*** GIVEN RECORDS Section Begins ***

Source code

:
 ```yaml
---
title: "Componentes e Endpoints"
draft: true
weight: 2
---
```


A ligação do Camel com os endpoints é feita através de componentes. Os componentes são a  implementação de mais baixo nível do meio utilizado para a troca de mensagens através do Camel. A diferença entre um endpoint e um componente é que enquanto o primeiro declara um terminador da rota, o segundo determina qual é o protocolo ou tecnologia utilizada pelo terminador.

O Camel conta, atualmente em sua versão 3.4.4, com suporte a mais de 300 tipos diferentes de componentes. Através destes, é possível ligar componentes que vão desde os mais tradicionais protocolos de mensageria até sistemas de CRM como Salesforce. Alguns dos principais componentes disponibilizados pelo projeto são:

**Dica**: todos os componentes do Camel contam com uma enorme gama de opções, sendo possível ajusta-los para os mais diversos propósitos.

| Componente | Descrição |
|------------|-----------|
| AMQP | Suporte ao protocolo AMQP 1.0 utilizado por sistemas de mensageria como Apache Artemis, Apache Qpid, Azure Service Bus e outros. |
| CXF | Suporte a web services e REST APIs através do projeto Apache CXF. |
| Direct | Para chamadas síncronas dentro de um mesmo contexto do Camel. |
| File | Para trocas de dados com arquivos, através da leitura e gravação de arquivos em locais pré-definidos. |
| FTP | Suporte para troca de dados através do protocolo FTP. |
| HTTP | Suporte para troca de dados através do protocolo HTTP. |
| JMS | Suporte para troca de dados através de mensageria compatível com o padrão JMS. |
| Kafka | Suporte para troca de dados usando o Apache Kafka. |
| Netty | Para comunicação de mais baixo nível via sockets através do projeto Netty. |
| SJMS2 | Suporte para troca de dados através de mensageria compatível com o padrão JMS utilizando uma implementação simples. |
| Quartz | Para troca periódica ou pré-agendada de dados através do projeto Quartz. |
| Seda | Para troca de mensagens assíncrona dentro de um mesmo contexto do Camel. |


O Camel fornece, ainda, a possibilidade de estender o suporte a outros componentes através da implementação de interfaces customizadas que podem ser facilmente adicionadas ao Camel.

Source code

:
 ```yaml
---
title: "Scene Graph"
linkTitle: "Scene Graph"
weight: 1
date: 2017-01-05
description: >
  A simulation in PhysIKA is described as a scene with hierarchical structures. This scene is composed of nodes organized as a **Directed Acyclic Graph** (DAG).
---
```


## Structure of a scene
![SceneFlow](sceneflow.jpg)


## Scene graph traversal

*** GIVEN RECORDS Section Ends ***

Set down exactly, and only, the lines from the one containing "protocolo HTTP. |" through the final line of the entries above.

| HTTP | Suporte para troca de dados através do protocolo HTTP. |
| JMS | Suporte para troca de dados através de mensageria compatível com o padrão JMS. |
| Kafka | Suporte para troca de dados usando o Apache Kafka. |
| Netty | Para comunicação de mais baixo nível via sockets através do projeto Netty. |
| SJMS2 | Suporte para troca de dados através de mensageria compatível com o padrão JMS utilizando uma implementação simples. |
| Quartz | Para troca periódica ou pré-agendada de dados através do projeto Quartz. |
| Seda | Para troca de mensagens assíncrona dentro de um mesmo contexto do Camel. |


O Camel fornece, ainda, a possibilidade de estender o suporte a outros componentes através da implementação de interfaces customizadas que podem ser facilmente adicionadas ao Camel.

Source code

:
 ```yaml
---
title: "Scene Graph"
linkTitle: "Scene Graph"
weight: 1
date: 2017-01-05
description: >
  A simulation in PhysIKA is described as a scene with hierarchical structures. This scene is composed of nodes organized as a **Directed Acyclic Graph** (DAG).
---
```


## Structure of a scene
![SceneFlow](sceneflow.jpg)


## Scene graph traversal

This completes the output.